All of this infrastructure has come about as a result of consumer—especially young consumer—demand. “Consumers don’t want to go to Macy’s anymore and find brands there,” says Ms. Constantine. “Younger people are in their [social media] feeds and they click on things and then buy them.”
Not everyone is convinced that microbrands are effective—or all that new. Before the internet, upstart fashion and lifestyle brands appeared in the backs of magazines, or in shops in the mall like Urban Outfitters and Hot Topic, says Tom Morton, head of U.S. strategy at advertising firm R/GA. While there’s now more of an ecosystem for new brands, the environment that makes a brand easy to start can also hamper its sustainable growth.

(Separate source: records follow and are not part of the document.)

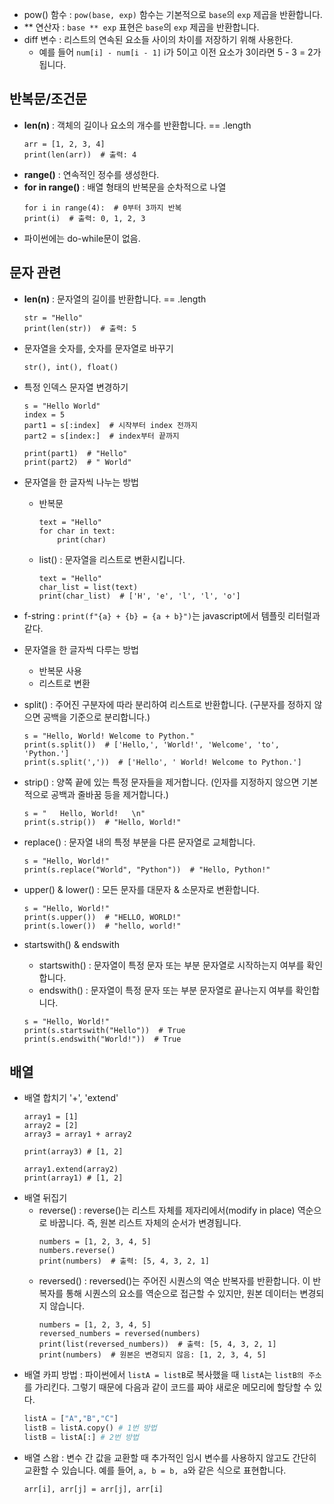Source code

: 

- pow() 함수 : `pow(base, exp)` 함수는 기본적으로 `base`의 `exp` 제곱을 반환합니다.
- ** 연산자 : `base ** exp` 표현은 `base`의 `exp` 제곱을 반환합니다.
- diff 변수 : 리스트의 연속된 요소들 사이의 차이를 저장하기 위해 사용한다.
  - 예를 들어 `num[i] - num[i - 1]` i가 5이고 이전 요소가 3이라면 5 - 3 = 2가 됩니다.

## 반복문/조건문

- **len(n)** : 객체의 길이나 요소의 개수를 반환합니다. == .length
  ```
  arr = [1, 2, 3, 4]
  print(len(arr))  # 출력: 4
  ```
- **range()** : 연속적인 정수를 생성한다.
- **for in range()** : 배열 형태의 반복문을 순차적으로 나열
  ```
  for i in range(4):  # 0부터 3까지 반복
  print(i)  # 출력: 0, 1, 2, 3
  ```
- 파이썬에는 do-while문이 없음.

## 문자 관련
- **len(n)** : 문자열의 길이를 반환합니다. == .length
  ```
  str = "Hello"
  print(len(str))  # 출력: 5
  ```
- 문자열을 숫자를, 숫자를 문자열로 바꾸기
  ```
  str(), int(), float()
  ```
- 특정 인덱스 문자열 변경하기
  ```
  s = "Hello World"
  index = 5
  part1 = s[:index]  # 시작부터 index 전까지
  part2 = s[index:]  # index부터 끝까지

  print(part1)  # "Hello"
  print(part2)  # " World"
  ```
- 문자열을 한 글자씩 나누는 방법
  - 반복문
    ```
    text = "Hello"
    for char in text:
        print(char)
    ```
  - list() : 문자열을 리스트로 변환시킵니다.
    ```
    text = "Hello"
    char_list = list(text)
    print(char_list)  # ['H', 'e', 'l', 'l', 'o']
    ```
- f-string : `print(f"{a} + {b} = {a + b}")`는 javascript에서 템플릿 리터럴과 같다.
- 문자열을 한 글자씩 다루는 방법
  - 반복문 사용
  - 리스트로 변환
- split() : 주어진 구분자에 따라 분리하여 리스트로 반환합니다. (구분자를 정하지 않으면 공백을 기준으로 분리합니다.)
  ```
  s = "Hello, World! Welcome to Python."
  print(s.split())  # ['Hello,', 'World!', 'Welcome', 'to', 'Python.']
  print(s.split(','))  # ['Hello', ' World! Welcome to Python.']
  ```

- strip() : 양쪽 끝에 있는 특정 문자들을 제거합니다. (인자를 지정하지 않으면 기본적으로 공백과 줄바꿈 등을 제거합니다.)
  ```
  s = "   Hello, World!   \n"
  print(s.strip())  # "Hello, World!"
  ```

- replace() : 문자열 내의 특정 부분을 다른 문자열로 교체합니다.
  ```
  s = "Hello, World!"
  print(s.replace("World", "Python"))  # "Hello, Python!"
  ```

- upper() & lower() : 모든 문자를 대문자 & 소문자로 변환합니다.
  ```
  s = "Hello, World!"
  print(s.upper())  # "HELLO, WORLD!"
  print(s.lower())  # "hello, world!"
  ```

- startswith() & endswith
  - startswith() : 문자열이 특정 문자 또는 부분 문자열로 시작하는지 여부를 확인합니다.
  - endswith() : 문자열이 특정 문자 또는 부분 문자열로 끝나는지 여부를 확인합니다.
  ```
  s = "Hello, World!"
  print(s.startswith("Hello"))  # True
  print(s.endswith("World!"))  # True
  ```

## 배열
- 배열 합치기 '+', 'extend'
  ```
  array1 = [1]
  array2 = [2]
  array3 = array1 + array2

  print(array3) # [1, 2]
  ```
  ```
  array1.extend(array2)
  print(array1) # [1, 2]
  ```
- 배열 뒤집기
  - reverse() : reverse()는 리스트 자체를 제자리에서(modify in place) 역순으로 바꿉니다. 즉, 원본 리스트 자체의 순서가 변경됩니다.
    ```
    numbers = [1, 2, 3, 4, 5]
    numbers.reverse()
    print(numbers)  # 출력: [5, 4, 3, 2, 1]
    ```
  - reversed() : reversed()는 주어진 시퀀스의 역순 반복자를 반환합니다. 이 반복자를 통해 시퀀스의 요소를 역순으로 접근할 수 있지만, 원본 데이터는 변경되지 않습니다.
    ```
    numbers = [1, 2, 3, 4, 5]
    reversed_numbers = reversed(numbers)
    print(list(reversed_numbers))  # 출력: [5, 4, 3, 2, 1]
    print(numbers)  # 원본은 변경되지 않음: [1, 2, 3, 4, 5]
    ```
- 배열 카피 방법 : 파이썬에서 `listA = listB`로 복사했을 때 `listA`는 `listB의 주소`를 가리킨다. 그렇기 때문에 다음과 같이 코드를 짜야 새로운 메모리에 할당할 수 있다.
  ```python
  listA = ["A","B","C"]
  listB = listA.copy() # 1번 방법
  listB = listA[:] # 2번 방법
  ```
- 배열 스왑 : 변수 간 값을 교환할 때 추가적인 임시 변수를 사용하지 않고도 간단히 교환할 수 있습니다. 예를 들어, `a, b = b, a`와 같은 식으로 표현합니다.
  ```
  arr[i], arr[j] = arr[j], arr[i]
  ```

“The businesses are certainly in growing categories but the products are interchangeable. There’s a sponsored-post ad break on Instagram every five photos, so you can see four identical T-shirt startups in a couple of minutes scrolling,” he says.The future of brands is just like everything else on the internet, where big things get bigger than ever, while a long tail of other options finds their own niche markets. If a brand is too niche, it might well die from lack of audience. But if a microbrand gathers followers who feel the drive toward tribal identification, it might end up dropping its “micro” status.
Case in point: Forbes recently valued Kylie Jenner’s Kylie Cosmetics at $800 million.